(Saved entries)

=======

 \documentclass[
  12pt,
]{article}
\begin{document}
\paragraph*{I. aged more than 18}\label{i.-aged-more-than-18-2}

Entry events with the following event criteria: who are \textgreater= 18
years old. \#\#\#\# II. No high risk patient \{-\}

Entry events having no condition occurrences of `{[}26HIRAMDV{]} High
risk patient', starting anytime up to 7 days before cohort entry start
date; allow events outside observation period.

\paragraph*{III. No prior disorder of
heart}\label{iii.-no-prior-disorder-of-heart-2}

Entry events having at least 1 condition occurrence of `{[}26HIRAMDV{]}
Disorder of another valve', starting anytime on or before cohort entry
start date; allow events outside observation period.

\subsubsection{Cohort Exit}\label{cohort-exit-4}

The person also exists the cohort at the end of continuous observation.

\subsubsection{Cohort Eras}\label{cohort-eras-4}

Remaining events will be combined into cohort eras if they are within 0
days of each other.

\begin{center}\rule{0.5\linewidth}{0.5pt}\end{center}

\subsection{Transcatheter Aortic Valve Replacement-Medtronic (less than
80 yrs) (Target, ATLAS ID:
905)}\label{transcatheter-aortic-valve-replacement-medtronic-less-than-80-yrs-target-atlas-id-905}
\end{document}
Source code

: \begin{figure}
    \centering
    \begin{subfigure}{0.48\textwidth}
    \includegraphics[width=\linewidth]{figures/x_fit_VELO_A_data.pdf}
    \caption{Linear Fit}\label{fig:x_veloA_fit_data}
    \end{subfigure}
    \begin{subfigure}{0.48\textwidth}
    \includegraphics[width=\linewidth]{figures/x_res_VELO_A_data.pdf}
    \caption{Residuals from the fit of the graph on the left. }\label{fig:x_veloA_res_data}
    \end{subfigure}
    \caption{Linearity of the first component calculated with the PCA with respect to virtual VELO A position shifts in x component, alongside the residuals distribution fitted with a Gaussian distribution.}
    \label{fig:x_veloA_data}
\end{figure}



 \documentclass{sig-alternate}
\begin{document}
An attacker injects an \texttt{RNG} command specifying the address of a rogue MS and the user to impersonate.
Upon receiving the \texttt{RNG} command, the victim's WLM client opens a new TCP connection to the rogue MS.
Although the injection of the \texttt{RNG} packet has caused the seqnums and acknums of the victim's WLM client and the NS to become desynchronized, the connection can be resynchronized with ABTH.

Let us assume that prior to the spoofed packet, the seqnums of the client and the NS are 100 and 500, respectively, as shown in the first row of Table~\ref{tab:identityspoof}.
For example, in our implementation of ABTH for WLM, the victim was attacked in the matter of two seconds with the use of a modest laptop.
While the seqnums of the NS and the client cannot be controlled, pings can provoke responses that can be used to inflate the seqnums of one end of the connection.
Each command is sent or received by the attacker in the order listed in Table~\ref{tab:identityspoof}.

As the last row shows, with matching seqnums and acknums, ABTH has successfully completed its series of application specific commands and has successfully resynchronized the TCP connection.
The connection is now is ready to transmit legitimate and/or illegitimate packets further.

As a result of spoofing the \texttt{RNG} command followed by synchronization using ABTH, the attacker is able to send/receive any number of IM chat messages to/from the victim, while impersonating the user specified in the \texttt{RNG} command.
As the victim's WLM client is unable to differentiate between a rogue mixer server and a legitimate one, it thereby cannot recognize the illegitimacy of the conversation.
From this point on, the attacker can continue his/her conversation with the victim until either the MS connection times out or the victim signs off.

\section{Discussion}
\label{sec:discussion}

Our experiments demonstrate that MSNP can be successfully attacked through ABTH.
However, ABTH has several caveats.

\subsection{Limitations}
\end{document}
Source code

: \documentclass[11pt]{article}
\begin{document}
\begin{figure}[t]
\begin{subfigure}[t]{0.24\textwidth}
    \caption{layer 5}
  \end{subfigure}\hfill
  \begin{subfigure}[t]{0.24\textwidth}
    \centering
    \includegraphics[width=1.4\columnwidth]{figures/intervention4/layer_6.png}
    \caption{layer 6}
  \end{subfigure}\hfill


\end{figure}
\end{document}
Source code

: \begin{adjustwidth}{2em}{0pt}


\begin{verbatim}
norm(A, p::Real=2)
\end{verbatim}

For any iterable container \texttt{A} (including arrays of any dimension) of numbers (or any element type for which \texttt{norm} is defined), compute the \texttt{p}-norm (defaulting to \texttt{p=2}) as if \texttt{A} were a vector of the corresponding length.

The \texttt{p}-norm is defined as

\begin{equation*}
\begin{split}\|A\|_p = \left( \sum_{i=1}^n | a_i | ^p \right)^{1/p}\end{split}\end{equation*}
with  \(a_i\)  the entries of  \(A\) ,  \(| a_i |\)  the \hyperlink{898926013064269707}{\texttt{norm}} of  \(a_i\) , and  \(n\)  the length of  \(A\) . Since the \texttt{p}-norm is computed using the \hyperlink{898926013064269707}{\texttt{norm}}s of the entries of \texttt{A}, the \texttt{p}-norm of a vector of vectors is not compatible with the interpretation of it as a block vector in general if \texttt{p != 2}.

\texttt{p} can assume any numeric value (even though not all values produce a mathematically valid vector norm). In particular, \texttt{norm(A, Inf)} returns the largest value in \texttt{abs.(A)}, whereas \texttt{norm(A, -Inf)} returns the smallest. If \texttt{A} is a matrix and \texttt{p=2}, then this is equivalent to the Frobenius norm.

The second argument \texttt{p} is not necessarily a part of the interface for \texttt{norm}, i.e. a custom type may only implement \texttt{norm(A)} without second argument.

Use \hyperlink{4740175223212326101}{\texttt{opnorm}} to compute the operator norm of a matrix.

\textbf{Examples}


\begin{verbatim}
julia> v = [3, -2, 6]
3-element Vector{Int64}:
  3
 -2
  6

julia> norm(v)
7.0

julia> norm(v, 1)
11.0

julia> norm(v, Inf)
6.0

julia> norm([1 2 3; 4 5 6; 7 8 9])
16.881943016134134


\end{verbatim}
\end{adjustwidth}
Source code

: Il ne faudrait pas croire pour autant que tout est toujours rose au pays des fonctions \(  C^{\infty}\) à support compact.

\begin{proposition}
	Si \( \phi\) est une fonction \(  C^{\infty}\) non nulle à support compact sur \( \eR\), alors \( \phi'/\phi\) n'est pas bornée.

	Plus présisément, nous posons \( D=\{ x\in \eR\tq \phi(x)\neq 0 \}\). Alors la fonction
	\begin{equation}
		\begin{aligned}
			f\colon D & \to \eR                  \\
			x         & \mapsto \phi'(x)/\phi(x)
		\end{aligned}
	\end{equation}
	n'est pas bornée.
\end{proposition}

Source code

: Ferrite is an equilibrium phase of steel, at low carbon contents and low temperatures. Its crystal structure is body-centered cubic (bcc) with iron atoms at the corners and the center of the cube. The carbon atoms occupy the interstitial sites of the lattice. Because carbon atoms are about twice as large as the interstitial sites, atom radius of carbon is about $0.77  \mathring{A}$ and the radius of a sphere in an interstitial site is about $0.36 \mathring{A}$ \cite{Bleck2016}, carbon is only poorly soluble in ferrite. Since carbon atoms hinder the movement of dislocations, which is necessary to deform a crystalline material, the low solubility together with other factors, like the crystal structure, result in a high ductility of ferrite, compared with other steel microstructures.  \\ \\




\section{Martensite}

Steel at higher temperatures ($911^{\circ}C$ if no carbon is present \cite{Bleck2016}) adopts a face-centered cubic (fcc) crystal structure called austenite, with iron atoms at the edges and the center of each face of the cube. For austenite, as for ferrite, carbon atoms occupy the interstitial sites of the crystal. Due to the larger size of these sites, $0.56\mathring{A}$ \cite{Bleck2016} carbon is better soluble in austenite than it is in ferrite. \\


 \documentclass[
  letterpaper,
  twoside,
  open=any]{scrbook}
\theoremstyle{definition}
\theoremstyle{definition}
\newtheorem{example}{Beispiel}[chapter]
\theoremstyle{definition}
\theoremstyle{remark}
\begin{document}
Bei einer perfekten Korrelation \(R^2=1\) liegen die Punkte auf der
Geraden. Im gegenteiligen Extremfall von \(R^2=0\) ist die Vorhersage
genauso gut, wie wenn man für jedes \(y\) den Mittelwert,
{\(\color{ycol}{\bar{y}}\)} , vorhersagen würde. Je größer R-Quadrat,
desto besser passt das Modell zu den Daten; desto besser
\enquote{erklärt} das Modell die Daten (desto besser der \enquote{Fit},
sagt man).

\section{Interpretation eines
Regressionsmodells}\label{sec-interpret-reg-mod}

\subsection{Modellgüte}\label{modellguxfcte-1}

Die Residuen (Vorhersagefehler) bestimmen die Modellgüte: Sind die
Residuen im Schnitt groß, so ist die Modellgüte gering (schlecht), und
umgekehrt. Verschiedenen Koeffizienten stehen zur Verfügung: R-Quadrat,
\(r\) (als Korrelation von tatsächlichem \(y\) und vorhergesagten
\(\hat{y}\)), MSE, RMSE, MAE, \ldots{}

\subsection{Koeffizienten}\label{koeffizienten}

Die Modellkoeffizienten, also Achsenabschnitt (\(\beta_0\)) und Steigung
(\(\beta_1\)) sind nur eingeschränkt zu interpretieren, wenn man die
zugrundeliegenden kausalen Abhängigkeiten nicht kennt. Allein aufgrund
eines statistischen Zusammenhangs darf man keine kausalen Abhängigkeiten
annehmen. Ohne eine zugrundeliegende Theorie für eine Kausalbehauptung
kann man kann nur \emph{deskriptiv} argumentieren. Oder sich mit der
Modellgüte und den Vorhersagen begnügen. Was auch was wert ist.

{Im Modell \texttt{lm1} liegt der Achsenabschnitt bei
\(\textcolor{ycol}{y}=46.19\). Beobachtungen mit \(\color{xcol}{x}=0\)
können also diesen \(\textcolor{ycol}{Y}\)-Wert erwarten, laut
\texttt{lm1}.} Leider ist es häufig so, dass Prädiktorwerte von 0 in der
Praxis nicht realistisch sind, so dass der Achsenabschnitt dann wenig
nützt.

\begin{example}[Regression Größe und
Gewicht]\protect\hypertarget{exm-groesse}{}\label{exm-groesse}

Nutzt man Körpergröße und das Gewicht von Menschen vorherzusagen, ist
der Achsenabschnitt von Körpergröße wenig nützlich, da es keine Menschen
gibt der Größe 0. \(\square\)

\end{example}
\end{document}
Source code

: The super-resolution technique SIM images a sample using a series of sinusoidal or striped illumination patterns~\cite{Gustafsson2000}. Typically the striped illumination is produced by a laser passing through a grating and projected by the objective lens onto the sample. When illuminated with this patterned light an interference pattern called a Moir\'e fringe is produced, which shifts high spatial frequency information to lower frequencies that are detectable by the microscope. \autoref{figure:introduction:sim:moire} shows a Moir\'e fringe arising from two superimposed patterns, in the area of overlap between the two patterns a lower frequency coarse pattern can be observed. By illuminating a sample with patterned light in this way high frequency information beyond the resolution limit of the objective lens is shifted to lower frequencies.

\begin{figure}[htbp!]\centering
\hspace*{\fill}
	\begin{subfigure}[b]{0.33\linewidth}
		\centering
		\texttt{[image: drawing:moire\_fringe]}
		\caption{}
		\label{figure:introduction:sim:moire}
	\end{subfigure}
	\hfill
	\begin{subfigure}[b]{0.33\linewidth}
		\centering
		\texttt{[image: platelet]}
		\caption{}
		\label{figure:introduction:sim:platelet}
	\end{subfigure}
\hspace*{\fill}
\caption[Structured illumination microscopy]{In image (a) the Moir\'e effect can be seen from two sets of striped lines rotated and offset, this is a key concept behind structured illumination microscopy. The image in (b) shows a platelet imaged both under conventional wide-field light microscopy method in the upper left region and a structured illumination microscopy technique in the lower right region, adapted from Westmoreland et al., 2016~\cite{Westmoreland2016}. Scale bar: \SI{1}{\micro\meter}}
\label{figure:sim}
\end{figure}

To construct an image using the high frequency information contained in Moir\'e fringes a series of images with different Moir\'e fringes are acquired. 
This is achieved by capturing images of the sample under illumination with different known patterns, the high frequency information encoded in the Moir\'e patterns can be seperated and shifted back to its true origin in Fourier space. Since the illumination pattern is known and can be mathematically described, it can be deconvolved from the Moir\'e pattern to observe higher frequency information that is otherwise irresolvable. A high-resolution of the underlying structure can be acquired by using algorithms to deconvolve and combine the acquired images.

=======

> What you need to do
Among the lines above, show every one that contains the string "right".

> Reply to the task
\begin{split}\|A\|_p = \left( \sum_{i=1}^n | a_i | ^p \right)^{1/p}\end{split}\end{equation*}
\caption[Structured illumination microscopy]{In image (a) the Moir\'e effect can be seen from two sets of striped lines rotated and offset, this is a key concept behind structured illumination microscopy. The image in (b) shows a platelet imaged both under conventional wide-field light microscopy method in the upper left region and a structured illumination microscopy technique in the lower right region, adapted from Westmoreland et al., 2016~\cite{Westmoreland2016}. Scale bar: \SI{1}{\micro\meter}}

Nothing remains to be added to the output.